Campden tablets can work? Right?? Im not too good with measurements so if i can use campden, then how many tablets for a five gallon batch?


----------



## MalvinaScordaad

soflavino said:


> Campden tablets can work? Right?? Im not too good with measurements so if i can use campden, then how many tablets for a five gallon batch?

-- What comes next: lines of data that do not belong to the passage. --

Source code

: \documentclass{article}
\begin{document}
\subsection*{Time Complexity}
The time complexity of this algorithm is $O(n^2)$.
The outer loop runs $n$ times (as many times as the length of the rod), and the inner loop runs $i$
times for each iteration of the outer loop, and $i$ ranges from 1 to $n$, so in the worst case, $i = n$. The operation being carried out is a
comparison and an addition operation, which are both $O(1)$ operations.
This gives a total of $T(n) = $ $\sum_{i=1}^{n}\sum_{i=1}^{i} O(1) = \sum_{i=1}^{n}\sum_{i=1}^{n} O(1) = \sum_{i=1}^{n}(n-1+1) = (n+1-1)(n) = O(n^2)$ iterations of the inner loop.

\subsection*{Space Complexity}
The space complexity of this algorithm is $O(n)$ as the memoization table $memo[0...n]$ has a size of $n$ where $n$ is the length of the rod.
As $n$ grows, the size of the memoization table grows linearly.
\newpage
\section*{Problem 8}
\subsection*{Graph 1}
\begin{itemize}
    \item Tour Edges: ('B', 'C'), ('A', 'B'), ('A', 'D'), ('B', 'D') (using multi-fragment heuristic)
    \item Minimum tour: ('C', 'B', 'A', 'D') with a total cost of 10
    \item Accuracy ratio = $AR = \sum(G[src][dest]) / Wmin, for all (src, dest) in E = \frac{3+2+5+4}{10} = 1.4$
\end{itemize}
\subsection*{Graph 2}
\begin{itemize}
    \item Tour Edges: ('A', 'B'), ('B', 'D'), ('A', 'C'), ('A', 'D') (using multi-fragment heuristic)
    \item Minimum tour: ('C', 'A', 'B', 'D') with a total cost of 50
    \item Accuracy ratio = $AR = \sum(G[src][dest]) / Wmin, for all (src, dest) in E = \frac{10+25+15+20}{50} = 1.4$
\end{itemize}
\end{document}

The tablets can work but they are not pure K meta. How good do you have to be to measure a baking measurement level 1/4 teaspoon for 5 gallons to achieve 40ppm?
Malvina


----------



## soflavino

Ohh ok just a teaspoon ok sounds good... do i add it at the same time that i add fining l? Do i need to add anything else before backsweetening? Sorry im asking so much i just want it right..


----------



## MalvinaScordaad

soflavino said:


> Ohh ok just a teaspoon ok sounds good... do i add it at the same time that i add fining l? Do i need to add anything else before backsweetening? Sorry im asking so much i just want it right..



*1/4 teaspoon for 5 gallons* prior to racking off finings. and or each time you rack but no more than 3 times. 
Malvina


----------



## soflavino

Do i jave to add anything for backsweetening?????!


----------



## MalvinaScordaad

Potassium Sorbate. consult manufacture's recommendations for dosage rates 
Malvina


----------



## soflavino

Thank you for your help


----------



## soflavino

How long do i have to wait after adding kmeta before racking?


----------



## MalvinaScordaad

24 hours
Malvina


----------